Using the listing below, retype the line bearing "Alcuni degli approcci" and each line after it, word for word, and nothing further.

### Record extracts
──────────

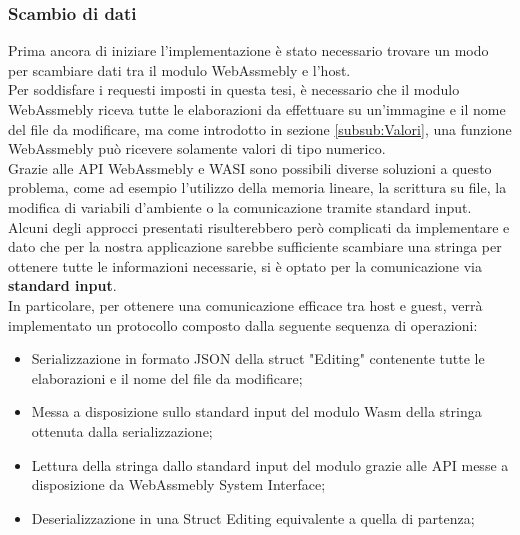 \subsubsection{Scambio di dati}
Prima ancora di iniziare l'implementazione è stato necessario trovare un modo per scambiare dati tra il modulo WebAssmebly e l'host.
\\Per soddisfare i requesti imposti in questa tesi, è necessario che il modulo WebAssmebly riceva tutte le elaborazioni da effettuare su un'immagine e il nome del file da modificare, ma come introdotto in sezione \ref{subsub:Valori}, una funzione WebAssmebly può ricevere solamente valori di tipo numerico.
\\Grazie alle API WebAssmebly e WASI sono possibili diverse soluzioni a questo problema, come ad esempio l'utilizzo della memoria lineare, la scrittura su file, la modifica di variabili d'ambiente o la comunicazione tramite standard input.
Alcuni degli approcci presentati risulterebbero però complicati da implementare e dato che per la nostra applicazione sarebbe sufficiente scambiare una stringa per ottenere tutte le informazioni necessarie, si è optato per la comunicazione via \textbf{standard input}.
\\In particolare, per ottenere una comunicazione efficace tra host e guest, verrà implementato un protocollo composto dalla seguente sequenza di operazioni:
\begin{itemize}
    \item Serializzazione in formato JSON della struct "Editing" contenente tutte le elaborazioni  e il nome del file da modificare;
    \item Messa a disposizione sullo standard input del modulo Wasm della stringa ottenuta dalla serializzazione;
    \item Lettura della stringa dallo standard input del modulo  grazie alle API messe a disposizione da WebAssmebly System Interface;
    \item Deserializzazione in una Struct Editing equivalente a quella di partenza;
\end{itemize}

──────────

### Written solution
Alcuni degli approcci presentati risulterebbero però complicati da implementare e dato che per la nostra applicazione sarebbe sufficiente scambiare una stringa per ottenere tutte le informazioni necessarie, si è optato per la comunicazione via \textbf{standard input}.
\\In particolare, per ottenere una comunicazione efficace tra host e guest, verrà implementato un protocollo composto dalla seguente sequenza di operazioni:
\begin{itemize}
    \item Serializzazione in formato JSON della struct "Editing" contenente tutte le elaborazioni  e il nome del file da modificare;
    \item Messa a disposizione sullo standard input del modulo Wasm della stringa ottenuta dalla serializzazione;
    \item Lettura della stringa dallo standard input del modulo  grazie alle API messe a disposizione da WebAssmebly System Interface;
    \item Deserializzazione in una Struct Editing equivalente a quella di partenza;
\end{itemize}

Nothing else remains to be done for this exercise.